There are those who can espouse values to others with very little verbiage.  I remember when I was playing high school football, and a leader on the team clearly communicated to me with just a look that I was not living up to his values.  In college, a close friend’s girlfriend was the captain of the University of Tennessee Lady Vols basketball team.  So I had the opportunity to witness Pat Summit’s nonverbal communication of her values many times.

But simply leading by example is over rated, and often only an excuse for not leading.  To lead you have to communicate that not only are you committed to the values, but others should be as well.  Steve Jobs communicated to employees what Apple’s phones should deliver, and also communicated to us what we should expect from our phones.  Lee Iacocca did the same regarding cars when he turned Chrysler around.  (Iacocca convinced hundreds of thousands that K cars represented America’s values.  The millennials reading this who research K car will be amazed that anyone would have bought that.  But we did.)

For a corporation to successfully exist over time, it’s values, it’s purpose, need to be focused on the reason every organization exists, to serve the needs of people. If a corporation exists only to serve itself, it shouldn’t exist.  Society has no need for it. 

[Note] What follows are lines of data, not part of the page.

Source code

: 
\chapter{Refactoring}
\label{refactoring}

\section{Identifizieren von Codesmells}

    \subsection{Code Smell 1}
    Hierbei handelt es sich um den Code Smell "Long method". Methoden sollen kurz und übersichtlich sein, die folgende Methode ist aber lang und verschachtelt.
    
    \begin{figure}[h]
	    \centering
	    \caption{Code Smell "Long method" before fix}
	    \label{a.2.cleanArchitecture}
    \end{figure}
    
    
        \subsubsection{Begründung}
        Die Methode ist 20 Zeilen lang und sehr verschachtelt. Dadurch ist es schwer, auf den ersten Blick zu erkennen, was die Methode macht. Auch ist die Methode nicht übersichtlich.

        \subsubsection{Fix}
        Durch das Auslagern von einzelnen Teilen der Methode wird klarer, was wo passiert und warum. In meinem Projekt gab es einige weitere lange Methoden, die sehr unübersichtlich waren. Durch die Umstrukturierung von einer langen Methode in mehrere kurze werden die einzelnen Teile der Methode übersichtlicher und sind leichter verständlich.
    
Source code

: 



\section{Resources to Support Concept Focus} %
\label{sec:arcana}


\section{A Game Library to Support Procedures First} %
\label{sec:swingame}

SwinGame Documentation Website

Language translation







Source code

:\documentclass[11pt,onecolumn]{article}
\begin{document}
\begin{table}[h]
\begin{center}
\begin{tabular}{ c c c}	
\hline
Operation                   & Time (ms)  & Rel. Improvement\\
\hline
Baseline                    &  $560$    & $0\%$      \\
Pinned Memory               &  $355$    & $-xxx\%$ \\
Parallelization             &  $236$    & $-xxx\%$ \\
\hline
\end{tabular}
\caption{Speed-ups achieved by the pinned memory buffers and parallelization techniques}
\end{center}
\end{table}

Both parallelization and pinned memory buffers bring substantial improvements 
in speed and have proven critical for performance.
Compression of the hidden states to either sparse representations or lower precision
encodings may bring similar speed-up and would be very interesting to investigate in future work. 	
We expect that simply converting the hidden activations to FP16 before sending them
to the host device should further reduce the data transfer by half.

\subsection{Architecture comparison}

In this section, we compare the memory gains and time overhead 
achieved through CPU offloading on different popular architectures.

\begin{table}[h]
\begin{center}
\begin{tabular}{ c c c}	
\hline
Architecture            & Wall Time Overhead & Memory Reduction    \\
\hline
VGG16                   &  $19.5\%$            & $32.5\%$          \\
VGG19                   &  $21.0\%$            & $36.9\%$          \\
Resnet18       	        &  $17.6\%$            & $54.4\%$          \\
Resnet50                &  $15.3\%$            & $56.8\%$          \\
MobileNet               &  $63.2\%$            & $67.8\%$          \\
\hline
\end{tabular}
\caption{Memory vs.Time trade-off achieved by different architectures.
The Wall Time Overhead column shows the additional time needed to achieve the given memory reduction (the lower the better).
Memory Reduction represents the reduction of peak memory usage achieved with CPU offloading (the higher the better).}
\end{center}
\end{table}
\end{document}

A person or organization cannot lead over time if the values are self-serving, because the values being espoused are that everyone should be self-serving.  That does not mean that a person or organization cannot use power to stay in control for what seems a long period of time, but power is not the same as leading.   

Profit is often communicated internally as the purpose of corporations. It should not be.  Profit is necessary to the health of a corporation, but it should be part of the strategy for achieving a greater purpose.  When profit is the only purpose of a corporation, the corporation’s life is likely to be as short as it’s purpose is shortsighted.

Competition will be the topic of another chapter.  But I will note here that winning is also a poor ultimate purpose.

“When the reason for fighting is lost in the attempt to win a war, winning is no longer possible.” (author unknown)  The same is true in sports and other games.  Competition and striving to win serve necessary roles in life.  But it is sad when the love for playing the game is lost in fanaticism over winning.

Rules define the game.  If you win by cheating, you did not win at the game you were supposed to be playing.  In one respect, cheating is an admission you were not confident you could win.

If there was not a greater purpose to competition than just winning, soon nobody would play. Nobody should play if winning is the only reason to play.

Values and morals overlap.  But they are not the same.  I sense many of those in positions where they could and should be leaders tell themselves it is not their responsibility to espouse values to others.  In some cases I have sensed those in positions where they should lead were afraid values might get in the way of some opportunity in the future.  Which indicates they really didn’t have those values.

If you pay any attention to current events, you should know better than to assume anyone in an organization, especially high ranking officials, already understand even basic values of the organization.  The evidence otherwise is overwhelming.  And believing your employees are fundamentally different from everyone else in the world is simply incompetent.  Your employees need to be informed about the organization’s values just like all human beings do.

Not everyone should be a leader.  Some things cannot be accomplished by leading, but only by going against the crowd.  But if you are in a position in a family, team, association, corporation, society or government where you should be a leader, lead.

To the extent communication of values is lacking in an organization, the organization lacks purpose and direction, the organization lacks leadership.